Sunday, November 13, 2011

India: Part Belated

At long last, I have returned to see that my duty has been properly fulfilled. It's almost been 6 months since I was there, so hopefully my tale does not dull you for lack of vibrant detail.

The next day in our trip was Saturday, June 18th. We woke up early, around 5 am, so that we could be driven over to Jaipur, which is a pretty historical place in early India. The drive there was a microcosm of India itself. One of the first observations I made when I got to India was that the roads are symbolic of India's attitude towards democracy. In the US, we have two directions you can drive. Forward or backward. Left or Right, if viewed from another perspective. Two strictly defined lanes, and all people are strictly in one lane or the other. In India, there are no lanes. Forwards, fifteen point two seven degrees to the left, meandering through both loosely defined suggested directions at will, other cars, people, and cattle be damned. You do what you want, and no one can do a thing about it. Functional anarchy, a true plurality of paradigms, worldviews, ways of life. None of this restrictive, narrow-minded "two party" business. More is better, right? More representative of the varied interests of a very large number of people.

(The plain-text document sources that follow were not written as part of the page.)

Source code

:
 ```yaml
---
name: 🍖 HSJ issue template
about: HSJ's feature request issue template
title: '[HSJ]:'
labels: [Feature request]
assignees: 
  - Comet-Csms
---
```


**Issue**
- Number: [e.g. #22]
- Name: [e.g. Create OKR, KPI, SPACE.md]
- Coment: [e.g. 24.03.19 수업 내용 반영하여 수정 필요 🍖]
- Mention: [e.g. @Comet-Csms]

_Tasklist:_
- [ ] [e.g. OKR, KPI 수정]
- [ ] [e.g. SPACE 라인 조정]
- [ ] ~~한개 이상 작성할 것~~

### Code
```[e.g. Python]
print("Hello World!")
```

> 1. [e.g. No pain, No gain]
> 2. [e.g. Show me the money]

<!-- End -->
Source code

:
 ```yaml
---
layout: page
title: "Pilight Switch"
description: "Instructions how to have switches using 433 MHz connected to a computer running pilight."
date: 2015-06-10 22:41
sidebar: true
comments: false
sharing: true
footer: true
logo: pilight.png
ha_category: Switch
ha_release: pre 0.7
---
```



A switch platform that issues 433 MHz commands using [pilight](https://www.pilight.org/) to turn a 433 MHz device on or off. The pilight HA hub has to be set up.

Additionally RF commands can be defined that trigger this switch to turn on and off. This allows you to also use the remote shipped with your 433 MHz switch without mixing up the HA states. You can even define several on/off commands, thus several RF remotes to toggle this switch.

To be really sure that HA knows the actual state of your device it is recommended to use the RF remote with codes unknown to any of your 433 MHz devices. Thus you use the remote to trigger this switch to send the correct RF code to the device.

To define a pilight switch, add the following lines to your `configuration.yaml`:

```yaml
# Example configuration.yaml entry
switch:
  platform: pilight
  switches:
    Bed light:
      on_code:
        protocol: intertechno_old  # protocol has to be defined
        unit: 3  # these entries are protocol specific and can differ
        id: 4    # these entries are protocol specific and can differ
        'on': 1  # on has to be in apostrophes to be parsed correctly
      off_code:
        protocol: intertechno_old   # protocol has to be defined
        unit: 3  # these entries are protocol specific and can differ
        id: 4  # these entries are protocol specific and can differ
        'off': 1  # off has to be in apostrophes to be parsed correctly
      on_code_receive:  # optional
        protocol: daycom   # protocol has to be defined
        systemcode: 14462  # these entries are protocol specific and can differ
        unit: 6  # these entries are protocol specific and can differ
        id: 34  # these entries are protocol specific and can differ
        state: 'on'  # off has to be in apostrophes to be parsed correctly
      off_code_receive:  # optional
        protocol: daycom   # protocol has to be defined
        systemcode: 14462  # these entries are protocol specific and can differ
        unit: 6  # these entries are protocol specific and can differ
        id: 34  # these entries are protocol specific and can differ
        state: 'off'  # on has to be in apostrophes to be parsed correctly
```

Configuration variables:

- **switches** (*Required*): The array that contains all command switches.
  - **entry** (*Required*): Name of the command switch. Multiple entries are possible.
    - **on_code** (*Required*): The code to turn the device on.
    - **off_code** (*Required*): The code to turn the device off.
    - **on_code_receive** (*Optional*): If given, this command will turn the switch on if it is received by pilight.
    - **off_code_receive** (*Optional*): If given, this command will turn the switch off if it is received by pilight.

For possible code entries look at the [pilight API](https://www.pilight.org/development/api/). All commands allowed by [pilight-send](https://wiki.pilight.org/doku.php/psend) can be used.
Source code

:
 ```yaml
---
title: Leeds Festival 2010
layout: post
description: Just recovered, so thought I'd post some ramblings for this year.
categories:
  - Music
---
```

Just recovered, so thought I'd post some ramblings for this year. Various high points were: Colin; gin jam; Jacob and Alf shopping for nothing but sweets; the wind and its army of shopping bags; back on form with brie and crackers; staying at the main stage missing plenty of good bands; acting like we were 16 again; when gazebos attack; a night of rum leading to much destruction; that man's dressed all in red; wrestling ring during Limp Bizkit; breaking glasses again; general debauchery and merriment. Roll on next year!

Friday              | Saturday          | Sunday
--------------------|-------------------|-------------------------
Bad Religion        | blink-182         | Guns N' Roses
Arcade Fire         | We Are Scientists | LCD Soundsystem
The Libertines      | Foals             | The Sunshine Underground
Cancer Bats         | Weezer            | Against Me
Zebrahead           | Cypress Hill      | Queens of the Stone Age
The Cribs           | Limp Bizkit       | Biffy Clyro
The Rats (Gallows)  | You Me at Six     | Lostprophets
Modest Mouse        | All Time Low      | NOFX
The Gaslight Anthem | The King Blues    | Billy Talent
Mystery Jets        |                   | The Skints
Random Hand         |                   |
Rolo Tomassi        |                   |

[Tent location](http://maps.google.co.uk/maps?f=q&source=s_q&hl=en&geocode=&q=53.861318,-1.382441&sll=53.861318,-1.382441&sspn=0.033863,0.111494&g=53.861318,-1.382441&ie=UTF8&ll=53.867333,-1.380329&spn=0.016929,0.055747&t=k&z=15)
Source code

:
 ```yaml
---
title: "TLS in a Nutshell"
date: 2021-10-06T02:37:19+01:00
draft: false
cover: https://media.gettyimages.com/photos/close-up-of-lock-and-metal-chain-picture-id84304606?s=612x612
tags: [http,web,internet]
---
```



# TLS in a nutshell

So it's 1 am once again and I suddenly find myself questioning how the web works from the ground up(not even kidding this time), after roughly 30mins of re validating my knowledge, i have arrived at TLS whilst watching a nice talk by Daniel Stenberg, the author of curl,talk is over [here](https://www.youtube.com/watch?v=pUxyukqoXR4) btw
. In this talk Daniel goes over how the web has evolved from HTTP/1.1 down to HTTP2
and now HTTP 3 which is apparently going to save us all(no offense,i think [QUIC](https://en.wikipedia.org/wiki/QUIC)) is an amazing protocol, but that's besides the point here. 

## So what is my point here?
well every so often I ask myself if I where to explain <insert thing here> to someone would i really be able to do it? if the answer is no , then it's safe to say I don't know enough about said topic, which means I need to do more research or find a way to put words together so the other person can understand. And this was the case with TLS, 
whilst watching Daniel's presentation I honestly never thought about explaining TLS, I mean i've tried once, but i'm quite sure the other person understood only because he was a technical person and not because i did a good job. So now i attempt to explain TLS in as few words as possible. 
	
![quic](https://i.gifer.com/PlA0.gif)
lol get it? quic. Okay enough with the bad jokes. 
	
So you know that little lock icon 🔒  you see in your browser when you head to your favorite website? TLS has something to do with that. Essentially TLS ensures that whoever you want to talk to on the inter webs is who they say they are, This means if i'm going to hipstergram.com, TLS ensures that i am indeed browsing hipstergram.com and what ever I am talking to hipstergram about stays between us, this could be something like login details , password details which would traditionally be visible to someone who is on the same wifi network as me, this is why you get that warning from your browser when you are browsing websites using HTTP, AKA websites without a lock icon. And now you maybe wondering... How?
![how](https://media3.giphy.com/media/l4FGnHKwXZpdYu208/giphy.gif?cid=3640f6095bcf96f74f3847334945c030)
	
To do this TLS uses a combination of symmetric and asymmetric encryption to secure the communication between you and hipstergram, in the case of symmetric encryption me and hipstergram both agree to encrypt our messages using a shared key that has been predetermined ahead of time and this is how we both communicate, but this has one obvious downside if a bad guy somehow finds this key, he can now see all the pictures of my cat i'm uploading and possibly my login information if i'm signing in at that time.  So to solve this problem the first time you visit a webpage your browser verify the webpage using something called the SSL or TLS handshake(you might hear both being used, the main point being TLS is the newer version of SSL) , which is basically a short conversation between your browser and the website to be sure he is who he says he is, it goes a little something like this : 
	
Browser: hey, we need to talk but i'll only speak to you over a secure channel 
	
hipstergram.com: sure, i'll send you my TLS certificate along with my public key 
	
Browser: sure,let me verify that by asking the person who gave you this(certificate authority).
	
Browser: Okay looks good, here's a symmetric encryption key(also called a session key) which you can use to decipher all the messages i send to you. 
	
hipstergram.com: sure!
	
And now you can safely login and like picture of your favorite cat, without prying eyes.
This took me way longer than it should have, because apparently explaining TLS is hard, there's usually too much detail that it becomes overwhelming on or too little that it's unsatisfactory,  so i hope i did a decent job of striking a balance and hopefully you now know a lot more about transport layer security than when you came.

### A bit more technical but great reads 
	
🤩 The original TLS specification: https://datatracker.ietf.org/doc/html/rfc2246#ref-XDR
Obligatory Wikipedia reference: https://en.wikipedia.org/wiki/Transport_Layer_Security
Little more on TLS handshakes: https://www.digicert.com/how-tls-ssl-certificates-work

The amount of traffic we dealt with, as a result of the politically sophisticated "rules of the road," was something no person from LA would want to live through. There weren't areas where you could drive fast cause there were no people. People were everywhere, just as in the old days when people would live by the river. But this was far filthier than the Nile that the Egyptians settled along. A road built maybe 50 years ago, before the British left India. Cars around the same age. Massively tan and tattooed trucks, with ink encouraging you to use your horn. There was no real infrastructure here. Literally people living in what seemed to be garages with no houses attached, on the side of the road. Mud, feces, smog, and poverty were their companions.

It was frightening to be exposed to such squalor. Frightening because the compassion you expected would well out of your heart like steam escaping a tea kettle's snout instead chose to huddle in the corner, avert its eyes, mumbling something (perhaps in a British accent) about how deplorable this all was. It (the compassion) was not brave, emphatically embracing these fellow human beings, their dignity and essential humanity respected in your emotion. It was afraid. And numb. Numb because you literally feel nothing. You're not sure if this is turtling your mind against the rush of tragedy, or just pure psychopathy. It feels horrible. To feel nothing. And then, the devilish lawyer in your mind twists it, and you mistake your guilt over feeling nothing as the compassion of the true response you had hoped for all along.

This was pretty much how I felt the whole trip. This made it extremely difficult to parse what my true response was to all that surrounded me. I could never be sure if my response was directly towards what I saw, or directly indirectly from my original lack of response. Later, when we saw more of my family, I felt the same way. It was amazing to be welcomed as family, as if I had been there all along and understood their world as well as they did. But when faced with issues that I had never really had to deal with in my childhood, like the impact that poor lifestyle, age, and the resulting poor health can have on the psyche, my compassion took the fetal position. But they loved me.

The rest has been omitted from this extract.